**REQUIREMENT**
With no images included, output each entry below exactly as it appears.

**RECORD EXCERPTS**
****

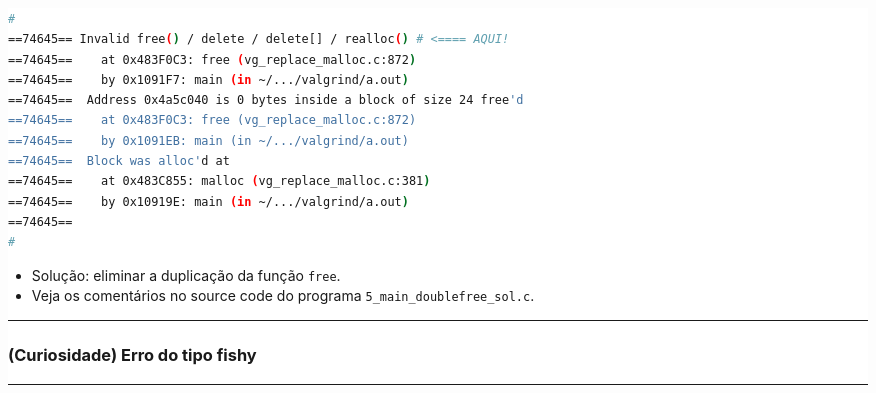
 ```bash
# 
==74645== Invalid free() / delete / delete[] / realloc() # <==== AQUI!
==74645==    at 0x483F0C3: free (vg_replace_malloc.c:872)
==74645==    by 0x1091F7: main (in ~/.../valgrind/a.out)
==74645==  Address 0x4a5c040 is 0 bytes inside a block of size 24 free'd
==74645==    at 0x483F0C3: free (vg_replace_malloc.c:872)
==74645==    by 0x1091EB: main (in ~/.../valgrind/a.out)
==74645==  Block was alloc'd at
==74645==    at 0x483C855: malloc (vg_replace_malloc.c:381)
==74645==    by 0x10919E: main (in ~/.../valgrind/a.out)
==74645== 
# 
```

- Solução: eliminar a duplicação da função `free`.
- Veja os comentários no source code do programa `5_main_doublefree_sol.c`.

---
### (Curiosidade) Erro do tipo fishy

---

****

**RESPONSE TO THE EXERCISE**
 ```bash
# 
==74645== Invalid free() / delete / delete[] / realloc() # <==== AQUI!
==74645==    at 0x483F0C3: free (vg_replace_malloc.c:872)
==74645==    by 0x1091F7: main (in ~/.../valgrind/a.out)
==74645==  Address 0x4a5c040 is 0 bytes inside a block of size 24 free'd
==74645==    at 0x483F0C3: free (vg_replace_malloc.c:872)
==74645==    by 0x1091EB: main (in ~/.../valgrind/a.out)
==74645==  Block was alloc'd at
==74645==    at 0x483C855: malloc (vg_replace_malloc.c:381)
==74645==    by 0x10919E: main (in ~/.../valgrind/a.out)
==74645== 
# 
```

- Solução: eliminar a duplicação da função `free`.
- Veja os comentários no source code do programa `5_main_doublefree_sol.c`.

---
### (Curiosidade) Erro do tipo fishy

---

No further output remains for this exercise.